Муртазали Дугричилов

Муртазали Дугричилов пишет на аварском, русском и английском языках. В 2017 году вышло его первое, наиболее полное издание избранных четверостиший –рубаи – выдающегося мусульманского поэта Мавланы Джалаладдина Руми, одного из самых выдающихся суфийских поэтов и значимых фигур не только мусульманской, но и мировой литературы.

Уважаемый Муртазали, как, по вашему мнению, стоит воспринимать суфийскую поэтику?

– Суфийская поэтика, если говорить в обычном понимании этого слова, – это, в первую очередь эзотерика, предполагающая наличие скрытого смысла – "маъна". Чтобы понять это, надо быть осведомленным во многих вопросах, касающихся религии ислам, надо знать Коран, хадисы и сунну Пророка, знать какие-то исторические моменты, надо быть знакомым с мифологией, то есть иметь представление обо всем, что присутствует в обсуждаемых нами произведениях. Но все это закодировано. Почему так делали суфийские авторы? Наверное, потому, что такой стиль вообще присущ Востоку. И это свойственно не только суфийским поэтам, но и обычным людям. Они любят иносказания. Вот эта манера общения и слышна в произведениях суфийских авторов.

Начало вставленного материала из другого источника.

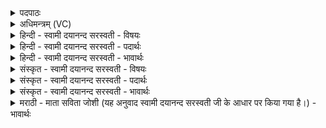 <details><summary>पदपाठः</summary>

स॒ꣳहि॒त इति॑ सम्ऽहि॒तः। वि॒श्वसा॒मेति॑ वि॒श्वऽसा॑मा। सूर्यः॑। ग॒न्धर्वः॒। तस्य॑। मरी॑चयः। अ॒प्स॒रसः॑। आ॒युवः॑। नाम॑। सः। नः॒। इ॒दम्। ब्रह्म॑। क्ष॒त्रम्। पा॒तु॒। तस्मै॑। स्वाहा॑। वाट्। ताभ्यः॑। स्वाहा॑। ३९।
</details>

<details><summary>अधिमन्त्रम् (VC)</summary>

- सूर्यो देवता
- देवा ऋषयः
- भुरिगार्षी त्रिष्टुप्
- धैवतः
</details>

<details><summary>हिन्दी - स्वामी दयानन्द सरस्वती - विषयः</summary>

फिर उसी विषय को अगले मन्त्र में कहा है ॥
</details>

<details><summary>हिन्दी - स्वामी दयानन्द सरस्वती - पदार्थः</summary>

पदार्थान्वयभाषाः -  हे विद्वन् ! आप जो (संहितः) सब मूर्तिमान् वस्तु वा सत्पुरुषों के साथ मिला हुआ (सूर्यः) सूर्य (गन्धर्वः) पृथिवी को धारण करनेवाला है (तस्य) उसकी (मरीचयः) किरणें (अप्सरसः) जो अन्तरिक्ष में जाती हैं, वे (आयुवः) सब और से संयोग और वियोग करनेवाली (नाम) प्रसिद्ध हैं अर्थात् जल आदि पदार्थों का संयोग करती और छोड़ती हैं (ताभ्यः) उन अन्तरिक्ष में जाने-आनेवाली किरणों के लिये (विश्वसामा) जिसके समीप सामवेद विद्यमान वह आप (स्वाहा) उत्तम क्रिया से कार्य सिद्धि करो, जिससे वे यथायोग्य काम में आवें, जो आप (तस्मै) उस सूर्य के लिये (स्वाहा) सत्य क्रिया को अच्छे प्रकार युक्त करते हो, (सः) वह आप (नः) हमारे (इदम्) इस (ब्रह्म) विद्वानों और (क्षत्रम्) शूरवीरों के कुल तथा (वाट्) कामों के निर्वाह करने की (पातु) रक्षा करो ॥३९ ॥
</details>

<details><summary>हिन्दी - स्वामी दयानन्द सरस्वती - भावार्थः</summary>

भावार्थभाषाः -  मनुष्य सूर्य की किरणों का युक्ति के साथ सेवन कर, विद्या और शूरवीरता को बढ़ा के अपने प्रयोजन को सिद्ध करें ॥३९ ॥
</details>

<details><summary>संस्कृत - स्वामी दयानन्द सरस्वती - विषयः</summary>

पुनस्तमेव विषयमाह ॥
</details>

<details><summary>संस्कृत - स्वामी दयानन्द सरस्वती - पदार्थः</summary>

पदार्थान्वयभाषाः -  हे विद्वन् ! भवान् यः संहितो सूर्यो गन्धर्वोऽस्ति, तस्य मरीचयोऽप्सरस आयुवो नाम सन्ति, ताभ्यो विश्वसामा स्वाहा कार्यसिद्धिं करोतु, यस्त्वं तस्मै स्वाहा प्रयुङ्ऽक्षे, स भवान् न इदं ब्रह्म क्षत्रं च वाट् पातु ॥३९ ॥
</details>

<details><summary>संस्कृत - स्वामी दयानन्द सरस्वती - भावार्थः</summary>

भावार्थभाषाः -  मनुष्याः सूर्यकिरणान् युक्त्या सेवित्वा विद्याशौर्ये वर्द्धयित्वा स्वप्रयोजनं साधयेयुः ॥३९ ॥
</details>

<details><summary>मराठी - माता सविता जोशी (यह अनुवाद स्वामी दयानन्द सरस्वती जी के आधार पर किया गया है।) - भावार्थः</summary>

भावार्थभाषाः -  माणसांनी सूर्यकिरणांचे युक्तिपूर्वक सेवन करून विद्या व शूरवीरत्व यांची वाढ करावी व आपला हेतू साध्य करावा.
</details>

– Вопрос нашего слушателя о понимании вами текстов, написанных на языках народов Северного Кавказа на основе латиницы и аджама (письменность неарабских народов на основе арабского алфавита). Как вы лично освоили их?

Сугури

– Арабский алфавит я выучил сам, чтобы читать Коран, а как звучат аварские или кумыкские графемы, созданные на его основе, не трудно догадаться, зная язык – это два моих родных языка.

Алфавит, основанный на латинице, я восстановил для себя по учебникам родного языка и книгам, изданным в 1930-х годах, когда обучение родному языку в школах Дагестана и других республик Северного Кавказа велось на его основе.

Человек, знакомый с арабским алфавитом, может без труда догадаться, какое это слово, даже если он не учил аджам. Свои аварские переводы я пишу иногда на латинице. Так было, когда мы с уважаемым доктором Невитом Огузом Эргином работали в турецком городе Конья над его проектом "Рубаи Руми на языках народов мира". Я там читал свои переводы на аварском. В Америке потом вышла книга, в которую вошли и мои переводы. Я их написал на латинице, поскольку в Турции проживает много аварцев – потомков первых мухаджиров (переселенцев. — Прим.), помнящих свой язык, но не владеющих кириллицей.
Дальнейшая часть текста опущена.